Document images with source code
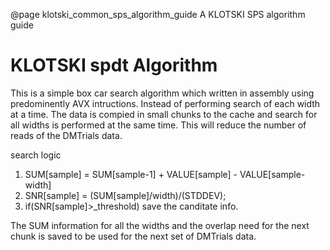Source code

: @page klotski_common_sps_algorithm_guide A KLOTSKI SPS algorithm guide
# KLOTSKI spdt Algorithm

This is a simple box car search algorithm which written in assembly using predominently AVX intructions. Instead of performing search of each width at a time. The data is compied in small chunks to the cache and search for all widths is performed at the same time. This will reduce the number of reads of the DMTrials data.

search logic

1) SUM[sample] = SUM[sample-1] + VALUE[sample] - VALUE[sample-width]
2) SNR[sample]  = (SUM[sample]/width)/(STDDEV);
3) if(SNR[sample]>_threshold) save the canditate info.

The SUM information for all the widths and the overlap need for the next chunk is saved to be used for the next set of DMTrials data.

• Your goal: Print all the lines above again exactly, without any pictures.

• Response:
Source code

: @page klotski_common_sps_algorithm_guide A KLOTSKI SPS algorithm guide
# KLOTSKI spdt Algorithm

This is a simple box car search algorithm which written in assembly using predominently AVX intructions. Instead of performing search of each width at a time. The data is compied in small chunks to the cache and search for all widths is performed at the same time. This will reduce the number of reads of the DMTrials data.

search logic

1) SUM[sample] = SUM[sample-1] + VALUE[sample] - VALUE[sample-width]
2) SNR[sample]  = (SUM[sample]/width)/(STDDEV);
3) if(SNR[sample]>_threshold) save the canditate info.

The SUM information for all the widths and the overlap need for the next chunk is saved to be used for the next set of DMTrials data.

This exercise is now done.